Do E-Cig Laws Encourage Teen Smoking?

Higher use of traditional cigarettes may be ‘unintended consequence’

CAMBRIDGE, Mass. -- Though laws regulating electronic cigarettes may cut teenage use of those products, they may also contribute to a growth in use of traditional combustible cigarettes, a recent study concluded.

The study, published by the National Bureau of Economic Research, Cambridge, Mass., said most states have a minimum age for e-cigarette sales of 18, with two states and 225 municipalities requiring buyers to be 21 years old for all tobacco products, according to San Francisco-based MarketWatch.

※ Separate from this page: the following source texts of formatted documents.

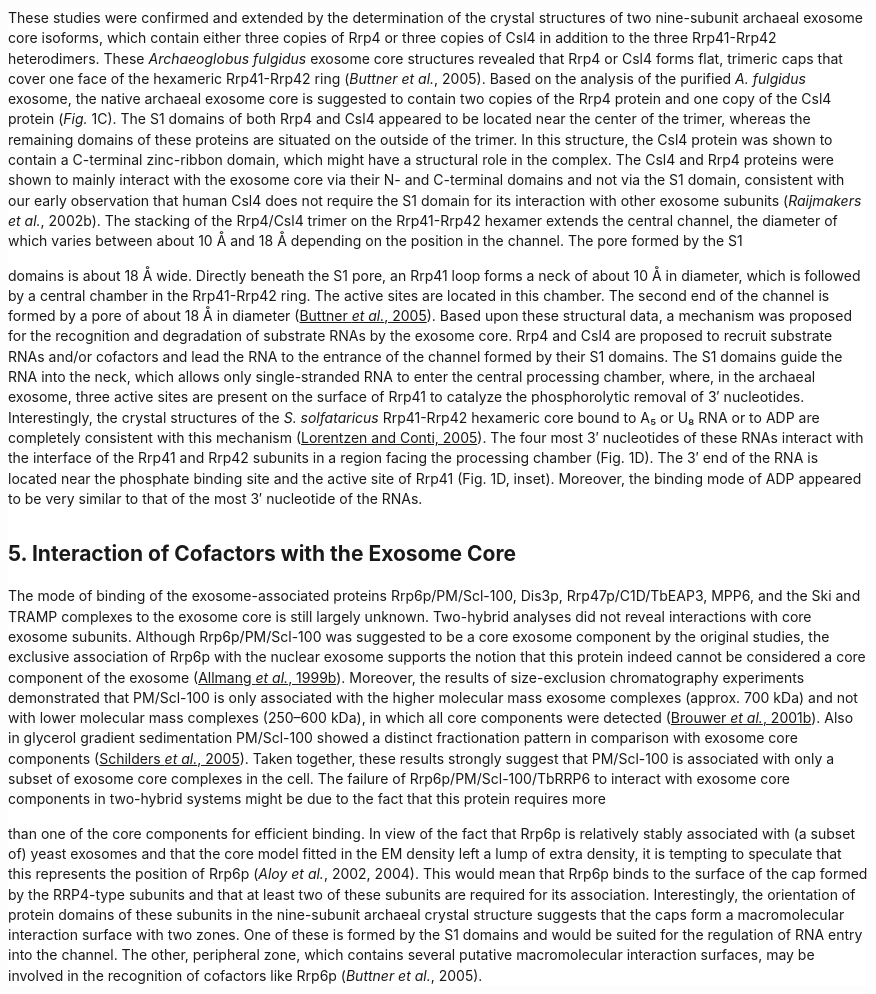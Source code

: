These studies were confirmed and extended by the determination of the crystal structures of two nine-subunit archaeal exosome core isoforms, which contain either three copies of Rrp4 or three copies of Csl4 in addition to the three Rrp41-Rrp42 heterodimers. These *Archaeoglobus fulgidus* exosome core structures revealed that Rrp4 or Csl4 forms flat, trimeric caps that cover one face of the hexameric Rrp41-Rrp42 ring (*Buttner et al.*, 2005). Based on the analysis of the purified *A. fulgidus* exosome, the native archaeal exosome core is suggested to contain two copies of the Rrp4 protein and one copy of the Csl4 protein (*Fig.* 1C). The S1 domains of both Rrp4 and Csl4 appeared to be located near the center of the trimer, whereas the remaining domains of these proteins are situated on the outside of the trimer. In this structure, the Csl4 protein was shown to contain a C-terminal zinc-ribbon domain, which might have a structural role in the complex. The Csl4 and Rrp4 proteins were shown to mainly interact with the exosome core via their N- and C-terminal domains and not via the S1 domain, consistent with our early observation that human Csl4 does not require the S1 domain for its interaction with other exosome subunits (*Raijmakers et al.*, 2002b). The stacking of the Rrp4/Csl4 trimer on the Rrp41-Rrp42 hexamer extends the central channel, the diameter of which varies between about 10 Å and 18 Å depending on the position in the channel. The pore formed by the S1

domains is about 18 Å wide. Directly beneath the S1 pore, an Rrp41 loop forms a neck of about 10 Å in diameter, which is followed by a central chamber in the Rrp41-Rrp42 ring. The active sites are located in this chamber. The second end of the channel is formed by a pore of about 18 Å in diameter ([Buttner *et al.*, 2005](https://doi.org/10.1038/nsb1276)). Based upon these structural data, a mechanism was proposed for the recognition and degradation of substrate RNAs by the exosome core. Rrp4 and Csl4 are proposed to recruit substrate RNAs and/or cofactors and lead the RNA to the entrance of the channel formed by their S1 domains. The S1 domains guide the RNA into the neck, which allows only single-stranded RNA to enter the central processing chamber, where, in the archaeal exosome, three active sites are present on the surface of Rrp41 to catalyze the phosphorolytic removal of 3′ nucleotides. Interestingly, the crystal structures of the *S. solfataricus* Rrp41-Rrp42 hexameric core bound to A₅ or U₈ RNA or to ADP are completely consistent with this mechanism ([Lorentzen and Conti, 2005](https://doi.org/10.1038/nsb1276)). The four most 3′ nucleotides of these RNAs interact with the interface of the Rrp41 and Rrp42 subunits in a region facing the processing chamber (Fig. 1D). The 3′ end of the RNA is located near the phosphate binding site and the active site of Rrp41 (Fig. 1D, inset). Moreover, the binding mode of ADP appeared to be very similar to that of the most 3′ nucleotide of the RNAs.

## 5. Interaction of Cofactors with the Exosome Core

The mode of binding of the exosome-associated proteins Rrp6p/PM/Scl-100, Dis3p, Rrp47p/C1D/TbEAP3, MPP6, and the Ski and TRAMP complexes to the exosome core is still largely unknown. Two-hybrid analyses did not reveal interactions with core exosome subunits. Although Rrp6p/PM/Scl-100 was suggested to be a core exosome component by the original studies, the exclusive association of Rrp6p with the nuclear exosome supports the notion that this protein indeed cannot be considered a core component of the exosome ([Allmang *et al.*, 1999b](https://doi.org/10.1038/nsb1276)). Moreover, the results of size-exclusion chromatography experiments demonstrated that PM/Scl-100 is only associated with the higher molecular mass exosome complexes (approx. 700 kDa) and not with lower molecular mass complexes (250–600 kDa), in which all core components were detected ([Brouwer *et al.*, 2001b](https://doi.org/10.1038/nsb1276)). Also in glycerol gradient sedimentation PM/Scl-100 showed a distinct fractionation pattern in comparison with exosome core components ([Schilders *et al.*, 2005](https://doi.org/10.1038/nsb1276)). Taken together, these results strongly suggest that PM/Scl-100 is associated with only a subset of exosome core complexes in the cell. The failure of Rrp6p/PM/Scl-100/TbRRP6 to interact with exosome core components in two-hybrid systems might be due to the fact that this protein requires more

than one of the core components for efficient binding. In view of the fact that Rrp6p is relatively stably associated with (a subset of) yeast exosomes and that the core model fitted in the EM density left a lump of extra density, it is tempting to speculate that this represents the position of Rrp6p (*Aloy et al.*, 2002, 2004). This would mean that Rrp6p binds to the surface of the cap formed by the RRP4-type subunits and that at least two of these subunits are required for its association. Interestingly, the orientation of protein domains of these subunits in the nine-subunit archaeal crystal structure suggests that the caps form a macromolecular interaction surface with two zones. One of these is formed by the S1 domains and would be suited for the regulation of RNA entry into the channel. The other, peripheral zone, which contains several putative macromolecular interaction surfaces, may be involved in the recognition of cofactors like Rrp6p (*Buttner et al.*, 2005).
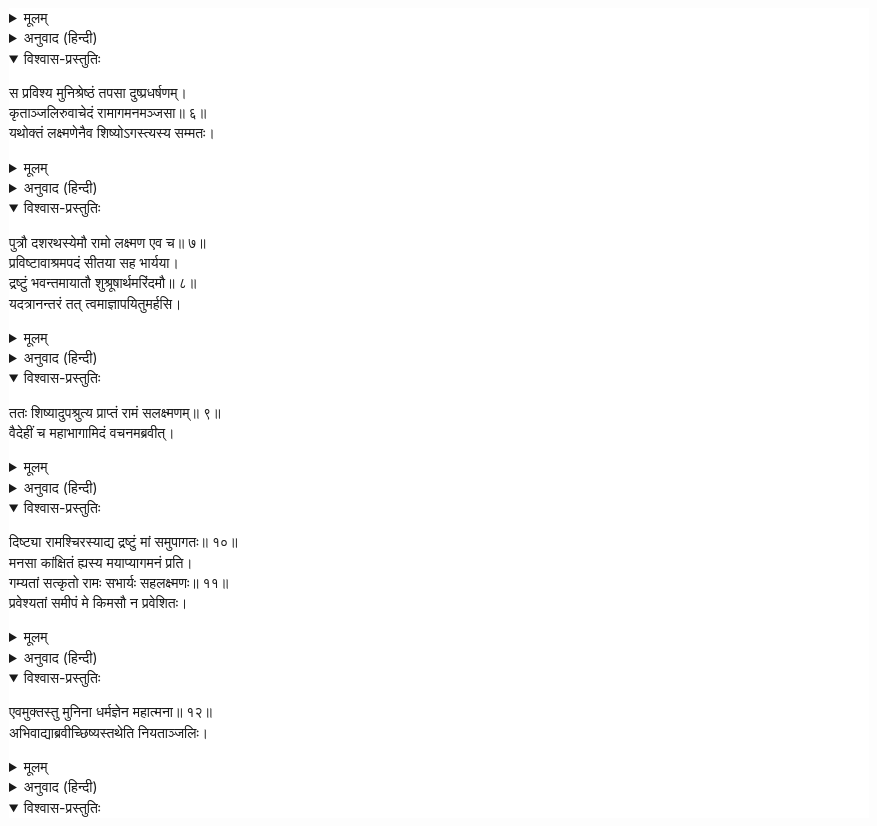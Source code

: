 <details><summary>मूलम्</summary></details>

<details><summary>अनुवाद (हिन्दी)</summary></details>

<details open><summary>विश्वास-प्रस्तुतिः</summary>

स प्रविश्य मुनिश्रेष्ठं तपसा दुष्प्रधर्षणम्।  
कृताञ्जलिरुवाचेदं रामागमनमञ्जसा॥ ६॥  
यथोक्तं लक्ष्मणेनैव शिष्योऽगस्त्यस्य सम्मतः।
</details>

<details><summary>मूलम्</summary></details>

<details><summary>अनुवाद (हिन्दी)</summary></details>

<details open><summary>विश्वास-प्रस्तुतिः</summary>

पुत्रौ दशरथस्येमौ रामो लक्ष्मण एव च॥ ७॥  
प्रविष्टावाश्रमपदं सीतया सह भार्यया।  
द्रष्टुं भवन्तमायातौ शुश्रूषार्थमरिंदमौ॥ ८॥  
यदत्रानन्तरं तत् त्वमाज्ञापयितुमर्हसि।
</details>

<details><summary>मूलम्</summary></details>

<details><summary>अनुवाद (हिन्दी)</summary></details>

<details open><summary>विश्वास-प्रस्तुतिः</summary>

ततः शिष्यादुपश्रुत्य प्राप्तं रामं सलक्ष्मणम्॥ ९॥  
वैदेहीं च महाभागामिदं वचनमब्रवीत्।
</details>

<details><summary>मूलम्</summary></details>

<details><summary>अनुवाद (हिन्दी)</summary></details>

<details open><summary>विश्वास-प्रस्तुतिः</summary>

दिष्ट्या रामश्चिरस्याद्य द्रष्टुं मां समुपागतः॥ १०॥  
मनसा कांक्षितं ह्यस्य मयाप्यागमनं प्रति।  
गम्यतां सत्कृतो रामः सभार्यः सहलक्ष्मणः॥ ११॥  
प्रवेश्यतां समीपं मे किमसौ न प्रवेशितः।
</details>

<details><summary>मूलम्</summary></details>

<details><summary>अनुवाद (हिन्दी)</summary></details>

<details open><summary>विश्वास-प्रस्तुतिः</summary>

एवमुक्तस्तु मुनिना धर्मज्ञेन महात्मना॥ १२॥  
अभिवाद्याब्रवीच्छिष्यस्तथेति नियताञ्जलिः।
</details>

<details><summary>मूलम्</summary></details>

<details><summary>अनुवाद (हिन्दी)</summary></details>

<details open><summary>विश्वास-प्रस्तुतिः</summary>
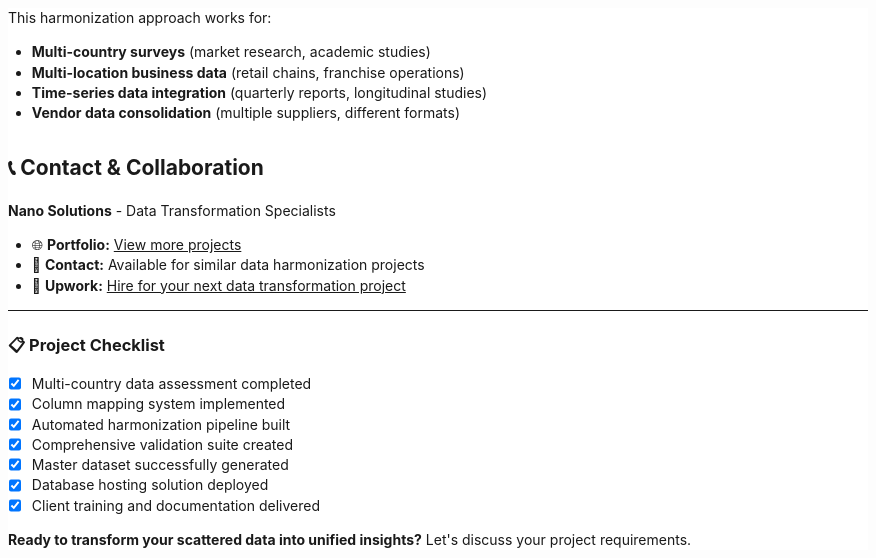 This harmonization approach works for:
- **Multi-country surveys** (market research, academic studies)
- **Multi-location business data** (retail chains, franchise operations)
- **Time-series data integration** (quarterly reports, longitudinal studies)
- **Vendor data consolidation** (multiple suppliers, different formats)

## 📞 Contact & Collaboration

**Nano Solutions** - Data Transformation Specialists

- 🌐 **Portfolio:** [View more projects](https://github.com/opworks)
- 📧 **Contact:** Available for similar data harmonization projects
- 💼 **Upwork:** [Hire for your next data transformation project](https://www.upwork.com/freelancers/~0133466fd064ec2dc5?mp_source=share)

---

### 📋 Project Checklist
- [x] Multi-country data assessment completed
- [x] Column mapping system implemented
- [x] Automated harmonization pipeline built
- [x] Comprehensive validation suite created
- [x] Master dataset successfully generated
- [x] Database hosting solution deployed
- [x] Client training and documentation delivered

**Ready to transform your scattered data into unified insights?** Let's discuss your project requirements.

States began instituting age-restrictive e-cigarette laws in 2010. Since that time, the use of traditional combustible cigarettes by youth doubled from 0.7% to 1.4%, according to the study from economists in three different institutions. Dhaval Dave, an economics professor at Bentley University, Waltham, Mass.; Bo Feng, a doctoral student at Georgia State University, Atlanta; and Michael Pesko, a health economist and assistant professor of healthcare policy and research at Weill Cornell Medical College, New York, co-authored the report, The Effects of E-Cigarette Minimum Legal Sale Age Laws on Youth Substance Use.

By making it harder for people younger than 18 to buy e-cigarettes, which in the study are considered vaping products and have less nicotine, the researchers argue teenagers are instead turning to traditional cigarettes, which are easier to obtain and less costly, Pesko said in the MarketWatch report.

Because vaping is more popular among youth than older adults, teenagers might be able to get traditional cigarettes from other outlets, such as their parents, whether voluntarily or by theft, he said in the report. E-cigarettes also have become more expensive on the underground market because of the hassle of getting them, even though they’re less expensive when sold in stores compared with traditional cigarettes.

“When you make it harder to buy e-cigarettes, the unintended consequence of this action is continuing regular cigarette consumption,” Pesko said. The laws didn’t, however, affect marijuana use or alcohol consumption, he said.